> Exercise prompt: Search the records for lines with the word "clock" and copy each match.

= Beginning of Section =

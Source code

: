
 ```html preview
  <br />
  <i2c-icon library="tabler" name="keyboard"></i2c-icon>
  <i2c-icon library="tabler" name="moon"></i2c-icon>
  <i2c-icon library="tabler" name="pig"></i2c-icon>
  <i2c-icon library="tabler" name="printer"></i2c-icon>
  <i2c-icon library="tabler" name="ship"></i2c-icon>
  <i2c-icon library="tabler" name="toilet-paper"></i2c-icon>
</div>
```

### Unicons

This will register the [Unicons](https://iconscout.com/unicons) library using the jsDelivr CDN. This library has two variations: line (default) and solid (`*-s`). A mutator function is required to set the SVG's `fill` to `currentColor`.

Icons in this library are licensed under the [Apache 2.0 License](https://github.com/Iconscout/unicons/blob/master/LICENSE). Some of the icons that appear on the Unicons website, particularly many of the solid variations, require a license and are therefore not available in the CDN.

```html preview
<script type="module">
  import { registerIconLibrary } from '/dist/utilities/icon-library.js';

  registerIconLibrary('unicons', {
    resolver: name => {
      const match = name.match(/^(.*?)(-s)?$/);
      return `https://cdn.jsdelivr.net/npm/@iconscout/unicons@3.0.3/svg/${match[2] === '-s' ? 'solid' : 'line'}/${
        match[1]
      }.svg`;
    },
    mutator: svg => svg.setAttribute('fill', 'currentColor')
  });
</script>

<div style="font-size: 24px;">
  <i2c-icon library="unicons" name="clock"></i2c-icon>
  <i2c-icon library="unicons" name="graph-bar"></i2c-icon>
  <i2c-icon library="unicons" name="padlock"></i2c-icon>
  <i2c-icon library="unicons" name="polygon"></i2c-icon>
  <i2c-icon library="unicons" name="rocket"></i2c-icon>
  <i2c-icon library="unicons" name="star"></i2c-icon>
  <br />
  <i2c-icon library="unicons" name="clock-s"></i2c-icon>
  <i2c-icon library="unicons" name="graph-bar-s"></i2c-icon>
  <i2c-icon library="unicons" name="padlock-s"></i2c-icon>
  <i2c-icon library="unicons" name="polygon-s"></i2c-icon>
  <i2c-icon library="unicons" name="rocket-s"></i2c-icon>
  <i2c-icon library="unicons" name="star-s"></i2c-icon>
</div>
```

= End of Section =

> Solution to the exercise:
  <i2c-icon library="unicons" name="clock"></i2c-icon>
  <i2c-icon library="unicons" name="clock-s"></i2c-icon>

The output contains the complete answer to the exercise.